» **Required work**:
Please copy each line of the records below that holds the word "カードが必要です".

» **Record extracts**:
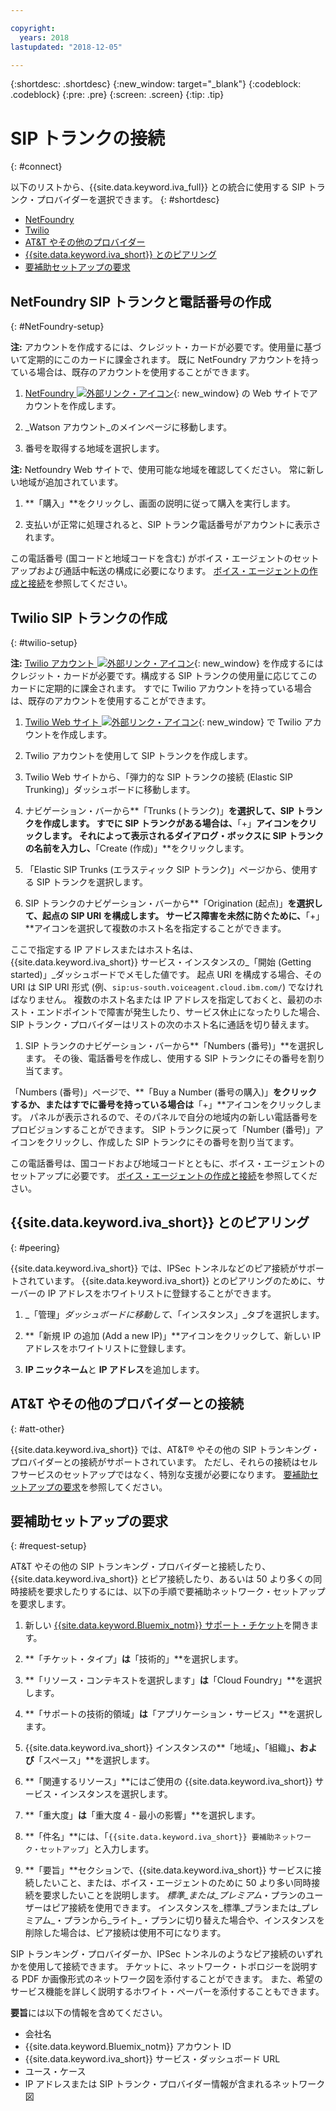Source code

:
 ```yaml
---

copyright:
  years: 2018
lastupdated: "2018-12-05"

---
```


{:shortdesc: .shortdesc}
{:new_window: target="_blank"}
{:codeblock: .codeblock}
{:pre: .pre}
{:screen: .screen}
{:tip: .tip}


# SIP トランクの接続
{: #connect}

以下のリストから、{{site.data.keyword.iva_full}} との統合に使用する SIP トランク・プロバイダーを選択できます。
{: #shortdesc}

* [NetFoundry](#NetFoundry-setup)
* [Twilio](#twilio-setup)
* [AT&T やその他のプロバイダー](#att-other)
* [{{site.data.keyword.iva_short}} とのピアリング](#peering)
* [要補助セットアップの要求](#request-setup)

## NetFoundry SIP トランクと電話番号の作成
{: #NetFoundry-setup}

**注:** アカウントを作成するには、クレジット・カードが必要です。使用量に基づいて定期的にこのカードに課金されます。 既に NetFoundry アカウントを持っている場合は、既存のアカウントを使用することができます。

1. [NetFoundry ![外部リンク・アイコン](../../icons/launch-glyph.svg "外部リンク・アイコン")](https://watson.netfoundry.io/watson-login){: new_window} の Web サイトでアカウントを作成します。

1. _Watson アカウント_のメインページに移動します。

1. 番号を取得する地域を選択します。

  **注:** Netfoundry Web サイトで、使用可能な地域を確認してください。 常に新しい地域が追加されています。

1. **「購入」**をクリックし、画面の説明に従って購入を実行します。

1. 支払いが正常に処理されると、SIP トランク電話番号がアカウントに表示されます。

この電話番号 (国コードと地域コードを含む) がボイス・エージェントのセットアップおよび通話中転送の構成に必要になります。 [ボイス・エージェントの作成と接続](getting-started.html#step3)を参照してください。


## Twilio SIP トランクの作成
{: #twilio-setup}

**注:** [Twilio アカウント ![外部リンク・アイコン](../../icons/launch-glyph.svg "外部リンク・アイコン")](https://www.twilio.com/try-twilio){: new_window} を作成するにはクレジット・カードが必要です。構成する SIP トランクの使用量に応じてこのカードに定期的に課金されます。 すでに Twilio アカウントを持っている場合は、既存のアカウントを使用することができます。

  1. [Twilio Web サイト ![外部リンク・アイコン](../../icons/launch-glyph.svg "外部リンク・アイコン")](https://www.twilio.com/try-twilio){: new_window} で Twilio アカウントを作成します。

  1. Twilio アカウントを使用して SIP トランクを作成します。

  1. Twilio Web サイトから、「弾力的な SIP トランクの接続 (Elastic SIP Trunking)」ダッシュボードに移動します。

  1. ナビゲーション・バーから**「Trunks (トランク)」**を選択して、SIP トランクを作成します。 すでに SIP トランクがある場合は、**「+」**アイコンをクリックします。 それによって表示されるダイアログ・ボックスに
SIP トランクの名前を入力し、**「Create (作成)」**をクリックします。

  1. 「Elastic SIP Trunks (エラスティック SIP トランク)」ページから、使用する SIP トランクを選択します。

  1. SIP トランクのナビゲーション・バーから**「Origination (起点)」**を選択して、起点の SIP URI を構成します。 サービス障害を未然に防ぐために、**「+」**アイコンを選択して複数のホスト名を指定することができます。

  ここで指定する IP アドレスまたはホスト名は、{{site.data.keyword.iva_short}} サービス・インスタンスの_「開始 (Getting started)」_ダッシュボードでメモした値です。 起点 URI を構成する場合、その URI は SIP URI 形式 (例、`sip:us-south.voiceagent.cloud.ibm.com/`) でなければなりません。 複数のホスト名または IP アドレスを指定しておくと、最初のホスト・エンドポイントで障害が発生したり、サービス休止になったりした場合、SIP トランク・プロバイダーはリストの次のホスト名に通話を切り替えます。

  1. SIP トランクのナビゲーション・バーから**「Numbers (番号)」**を選択します。 その後、電話番号を作成し、使用する SIP トランクにその番号を割り当てます。

  「Numbers (番号)」ページで、**「Buy a Number (番号の購入)」**をクリックするか、またはすでに番号を持っている場合は**「+」**アイコンをクリックします。 パネルが表示されるので、そのパネルで自分の地域内の新しい電話番号をプロビジョンすることができます。 SIP トランクに戻って「Number (番号)」アイコンをクリックし、作成した SIP トランクにその番号を割り当てます。

  この電話番号は、国コードおよび地域コードとともに、ボイス・エージェントのセットアップに必要です。 [ボイス・エージェントの作成と接続](getting-started.html#step3)を参照してください。

## {{site.data.keyword.iva_short}} とのピアリング
{: #peering}

{{site.data.keyword.iva_short}} では、IPSec トンネルなどのピア接続がサポートされています。 {{site.data.keyword.iva_short}} とのピアリングのために、サーバーの IP アドレスをホワイトリストに登録することができます。

1. _「管理」_ダッシュボードに移動して、_「インスタンス」_タブを選択します。

1. **「新規 IP の追加 (Add a new IP)」**アイコンをクリックして、新しい IP アドレスをホワイトリストに登録します。

1. **IP ニックネーム**と **IP アドレス**を追加します。

## AT&T やその他のプロバイダーとの接続
{: #att-other}

{{site.data.keyword.iva_short}} では、AT&T&reg; やその他の SIP トランキング・プロバイダーとの接続がサポートされています。 ただし、それらの接続はセルフサービスのセットアップではなく、特別な支援が必要になります。 [要補助セットアップの要求](#request-setup)を参照してください。

## 要補助セットアップの要求
{: #request-setup}

AT&T やその他の SIP トランキング・プロバイダーと接続したり、{{site.data.keyword.iva_short}} とピア接続したり、あるいは 50 より多くの同時接続を要求したりするには、以下の手順で要補助ネットワーク・セットアップを要求します。

1. 新しい [{{site.data.keyword.Bluemix_notm}} サポート・チケット](https://cloud.ibm.com/unifiedsupport/tickets/add)を開きます。

1. **「チケット・タイプ」**は**「技術的」**を選択します。

1. **「リソース・コンテキストを選択します」**は**「Cloud Foundry」**を選択します。

1. **「サポートの技術的領域」**は**「アプリケーション・サービス」**を選択します。

1. {{site.data.keyword.iva_short}} インスタンスの**「地域」**、**「組織」**、および**「スペース」**を選択します。

1. **「関連するリソース」**にはご使用の {{site.data.keyword.iva_short}} サービス・インスタンスを選択します。

1. **「重大度」**は**「重大度 4 - 最小の影響」**を選択します。

1. **「件名」**には、「`{{site.data.keyword.iva_short}} 要補助ネットワーク・セットアップ`」と入力します。

1. **「要旨」**セクションで、{{site.data.keyword.iva_short}} サービスに接続したいこと、または、ボイス・エージェントのために 50 より多い同時接続を要求したいことを説明します。 _標準_または_プレミアム_・プランのユーザーはピア接続を使用できます。 インスタンスを_標準_プランまたは_プレミアム_・プランから_ライト_・プランに切り替えた場合や、インスタンスを削除した場合は、ピア接続は使用不可になります。

  SIP トランキング・プロバイダーか、IPSec トンネルのようなピア接続のいずれかを使用して接続できます。 チケットに、ネットワーク・トポロジーを説明する PDF か画像形式のネットワーク図を添付することができます。 また、希望のサービス機能を詳しく説明するホワイト・ペーパーを添付することもできます。

  **要旨**には以下の情報を含めてください。
  * 会社名
  * {{site.data.keyword.Bluemix_notm}} アカウント ID
  * {{site.data.keyword.iva_short}} サービス・ダッシュボード URL
  * ユース・ケース
  * IP アドレスまたは SIP トランク・プロバイダー情報が含まれるネットワーク図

» **Result below**:
**注:** アカウントを作成するには、クレジット・カードが必要です。使用量に基づいて定期的にこのカードに課金されます。 既に NetFoundry アカウントを持っている場合は、既存のアカウントを使用することができます。
**注:** [Twilio アカウント ![外部リンク・アイコン](../../icons/launch-glyph.svg "外部リンク・アイコン")](https://www.twilio.com/try-twilio){: new_window} を作成するにはクレジット・カードが必要です。構成する SIP トランクの使用量に応じてこのカードに定期的に課金されます。 すでに Twilio アカウントを持っている場合は、既存のアカウントを使用することができます。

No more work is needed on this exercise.